The National Information Technology Development Agency (NITDA) in line with its mandate to develop regulations for electronic governance and to monitor the use of electronic data interchange and other forms of electronic communication transactions, introduced the Nigerian Data Protection Regulation (the Regulation) in January, 2019.

The Regulation applies to all transactions by both private and public organizations which involve the processing of personal data and seeks to protect the data rights of all natural persons living in Nigeria and all natural persons of Nigerian descent living outside Nigeria.

The Regulation defines Personal data as any information relating to an identified or identifiable natural person (data subject) including a name, address, a photo, an email address, bank details, posts on social networking websites, medical information and other unique identifiers such as but not limited to MAC address, IP address, IMEI number, IMSI number and SIM.

A Data Controller, according to the Regulation, is any person who determines how personal data is processed i.e collected, recorded, stored, adapted or altered, retrieved, consulted, used, disseminated, erased or destroyed and so on.
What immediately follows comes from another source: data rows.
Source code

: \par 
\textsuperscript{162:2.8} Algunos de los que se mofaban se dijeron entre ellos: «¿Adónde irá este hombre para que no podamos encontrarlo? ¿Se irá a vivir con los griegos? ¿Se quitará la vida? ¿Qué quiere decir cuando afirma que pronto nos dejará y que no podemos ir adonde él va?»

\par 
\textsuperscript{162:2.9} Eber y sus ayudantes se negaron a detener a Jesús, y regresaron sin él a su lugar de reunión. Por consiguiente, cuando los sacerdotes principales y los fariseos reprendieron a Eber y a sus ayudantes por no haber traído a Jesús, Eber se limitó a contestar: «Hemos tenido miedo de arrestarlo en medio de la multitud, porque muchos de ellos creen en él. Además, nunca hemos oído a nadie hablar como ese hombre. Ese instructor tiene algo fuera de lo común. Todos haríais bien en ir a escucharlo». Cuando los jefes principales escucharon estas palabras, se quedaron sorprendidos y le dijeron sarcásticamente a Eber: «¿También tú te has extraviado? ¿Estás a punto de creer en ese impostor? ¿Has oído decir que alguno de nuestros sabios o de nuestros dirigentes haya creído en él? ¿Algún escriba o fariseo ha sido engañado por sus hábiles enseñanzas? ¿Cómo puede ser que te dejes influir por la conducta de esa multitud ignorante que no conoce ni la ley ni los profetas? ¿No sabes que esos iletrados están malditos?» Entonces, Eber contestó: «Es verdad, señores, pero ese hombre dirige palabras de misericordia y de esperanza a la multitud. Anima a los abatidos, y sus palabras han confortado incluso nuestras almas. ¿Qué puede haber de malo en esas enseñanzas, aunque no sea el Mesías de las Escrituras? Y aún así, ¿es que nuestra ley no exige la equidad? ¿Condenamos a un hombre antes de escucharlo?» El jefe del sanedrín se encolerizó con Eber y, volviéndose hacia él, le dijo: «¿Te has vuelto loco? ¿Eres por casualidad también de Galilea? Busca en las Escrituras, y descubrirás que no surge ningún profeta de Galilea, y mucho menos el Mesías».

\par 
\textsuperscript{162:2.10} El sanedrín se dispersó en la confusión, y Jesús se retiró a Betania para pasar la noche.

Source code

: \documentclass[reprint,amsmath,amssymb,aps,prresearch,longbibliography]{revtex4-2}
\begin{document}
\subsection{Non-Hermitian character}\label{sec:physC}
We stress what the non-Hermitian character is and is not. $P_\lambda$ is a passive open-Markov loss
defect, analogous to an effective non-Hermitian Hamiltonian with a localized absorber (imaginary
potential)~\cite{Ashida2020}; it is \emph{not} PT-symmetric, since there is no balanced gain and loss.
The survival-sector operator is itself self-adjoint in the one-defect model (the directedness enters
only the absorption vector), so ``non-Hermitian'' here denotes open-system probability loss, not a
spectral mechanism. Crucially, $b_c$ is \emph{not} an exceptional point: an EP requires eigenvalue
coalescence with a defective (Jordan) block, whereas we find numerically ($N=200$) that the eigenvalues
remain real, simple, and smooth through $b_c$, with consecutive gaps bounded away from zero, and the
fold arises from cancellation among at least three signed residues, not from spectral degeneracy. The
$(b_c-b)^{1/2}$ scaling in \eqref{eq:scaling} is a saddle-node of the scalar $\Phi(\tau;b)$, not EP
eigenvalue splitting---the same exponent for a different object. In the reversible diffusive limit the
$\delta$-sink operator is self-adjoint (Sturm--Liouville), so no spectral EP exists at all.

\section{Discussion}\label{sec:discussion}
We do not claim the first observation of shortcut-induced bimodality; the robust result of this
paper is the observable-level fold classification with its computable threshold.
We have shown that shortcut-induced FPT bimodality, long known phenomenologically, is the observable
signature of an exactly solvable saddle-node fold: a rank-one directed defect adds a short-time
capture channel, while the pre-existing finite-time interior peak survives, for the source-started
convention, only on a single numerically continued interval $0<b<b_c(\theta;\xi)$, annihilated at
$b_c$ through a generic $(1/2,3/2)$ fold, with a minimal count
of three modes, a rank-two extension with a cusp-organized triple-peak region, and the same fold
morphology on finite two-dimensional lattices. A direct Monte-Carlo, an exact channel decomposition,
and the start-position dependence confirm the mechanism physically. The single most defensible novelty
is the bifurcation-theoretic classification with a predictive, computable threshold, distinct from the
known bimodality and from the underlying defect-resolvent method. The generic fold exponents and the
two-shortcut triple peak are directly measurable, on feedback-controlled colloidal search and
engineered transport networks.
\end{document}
Under the Regulation, processing of personal data is lawful in any of the following circumstances: if the data subject consents to it, if it is necessary for the performance of a contract to which the data subject is a party, if necessary for compliance with a legal obligation, if necessary for the protection of vital interest of the data subject or other natural person, if necessary for the performance of a task carried out in the public interest or in the exercise of an official public mandate.

The Regulation prescribes the principles guiding the processing of personal data, specifically stating that anyone who is entrusted with or in possession of personal data owes the data subject a duty of care and is accountable for any acts or omissions in respect of same.

The Regulation imposes a strict obligation on data controllers to obtain consent of the data subjects, and this must be without fraud, coercion or undue influence. The data subject must be informed of this right and of the ease of withdrawing his consent at any time as well. Furthermore, data controllers are prohibited from seeking the consent of the data subject in circumstances that could lead to the direct or indirect propagation of atrocities, hate, child rights violation, criminal acts and anti-social conduct.

Data controllers have a duty to develop security measures to protect personal data such as protecting their systems from hackers and employing data encryption technology among others. The Regulation mandates all data controllers in Nigeria to make available to the public their privacy policy within three months of the date of issuance of the Regulation and also to conduct a detailed audit of their data protection practices within six months of the issuance of the Regulation. Transfer of data to a foreign country or a Non-Governmental Organization is to be carried out in accordance with the Regulation and under the supervision of the Attorney General of the Federation.

The Regulation stipulates the penalty for breaches by Data controllers. The penalty is based on how many data subjects a company processes. For companies with over 10,000 data subjects, the fine is 2% of the Annual Gross Income or ₦10, 000, 000 (Ten Million Naira) whichever is higher, and for companies with less than 10,000 data subjects, the fine is 1% of Annual Gross Income or ₦2, 000, 000 (Two Million Naira) whichever is higher.

With respect to resolution of grievances, the Regulation provides that NITDA must set up an Administrative Redress Panel to investigate and provide redress in respect of alleged breaches of personal data. This is without prejudice to the data subject’s right to judicial redress.

Generally, the Nigerian Data Protection Regulation is a welcome step as it strengthens the regulatory framework for the protection of personal data in the country. Provisions for consent and a specific purpose for the processing of personal data are critical as they ensure that the data is not processed without the approval of the subject.

Some areas of the Regulation may however, require a second look terms of practicability. For example, there are no specific modalities for the Attorney General’s supervision of the transfer of data to foreign jurisdictions or to NGOs. Moreso, data can now be transferred over the internet with a few clicks, making supervision challenging. Additionally, the three month period for organizations to provide their privacy policies may now have proved unrealistic and will likely require extension. The same fate is likely to befall the six month audit period. More publicity therefore needs to be given to the Regulation to facilitate compliance by affected persons.